#### Your assignment
Within the records below is a range that opens at the line with "API OpenAI (опционально)" and closes at the line with "для файлов проекта". Return that range word for word, both ends included, and only that range.

#### Listed entries
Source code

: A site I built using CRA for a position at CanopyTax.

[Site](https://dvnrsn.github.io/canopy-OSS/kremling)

...

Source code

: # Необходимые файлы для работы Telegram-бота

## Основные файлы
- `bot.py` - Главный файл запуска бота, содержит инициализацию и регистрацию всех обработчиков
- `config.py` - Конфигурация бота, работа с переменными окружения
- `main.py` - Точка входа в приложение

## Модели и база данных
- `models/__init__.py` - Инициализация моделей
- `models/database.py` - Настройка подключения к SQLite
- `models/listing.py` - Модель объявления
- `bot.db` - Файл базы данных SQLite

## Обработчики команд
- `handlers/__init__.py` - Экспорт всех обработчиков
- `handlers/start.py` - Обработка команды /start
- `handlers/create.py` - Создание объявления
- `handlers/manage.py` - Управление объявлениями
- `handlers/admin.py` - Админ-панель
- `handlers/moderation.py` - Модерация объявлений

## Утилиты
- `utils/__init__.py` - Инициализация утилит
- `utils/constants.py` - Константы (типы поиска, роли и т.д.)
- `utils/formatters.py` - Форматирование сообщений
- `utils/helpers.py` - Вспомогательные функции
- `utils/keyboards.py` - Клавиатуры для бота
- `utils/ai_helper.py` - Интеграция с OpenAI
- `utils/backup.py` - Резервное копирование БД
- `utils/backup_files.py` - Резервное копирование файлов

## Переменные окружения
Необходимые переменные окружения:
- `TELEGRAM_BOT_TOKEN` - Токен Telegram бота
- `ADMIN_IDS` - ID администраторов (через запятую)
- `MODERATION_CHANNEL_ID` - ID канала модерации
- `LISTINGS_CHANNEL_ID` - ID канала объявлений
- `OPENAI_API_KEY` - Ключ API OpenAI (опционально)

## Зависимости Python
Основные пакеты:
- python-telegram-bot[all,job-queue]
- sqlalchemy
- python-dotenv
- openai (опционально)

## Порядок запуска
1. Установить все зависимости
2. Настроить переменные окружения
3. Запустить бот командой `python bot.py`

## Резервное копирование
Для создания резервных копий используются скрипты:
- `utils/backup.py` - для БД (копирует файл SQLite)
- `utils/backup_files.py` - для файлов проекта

#### Result for this exercise
- `OPENAI_API_KEY` - Ключ API OpenAI (опционально)

## Зависимости Python
Основные пакеты:
- python-telegram-bot[all,job-queue]
- sqlalchemy
- python-dotenv
- openai (опционально)

## Порядок запуска
1. Установить все зависимости
2. Настроить переменные окружения
3. Запустить бот командой `python bot.py`

## Резервное копирование
Для создания резервных копий используются скрипты:
- `utils/backup.py` - для БД (копирует файл SQLite)
- `utils/backup_files.py` - для файлов проекта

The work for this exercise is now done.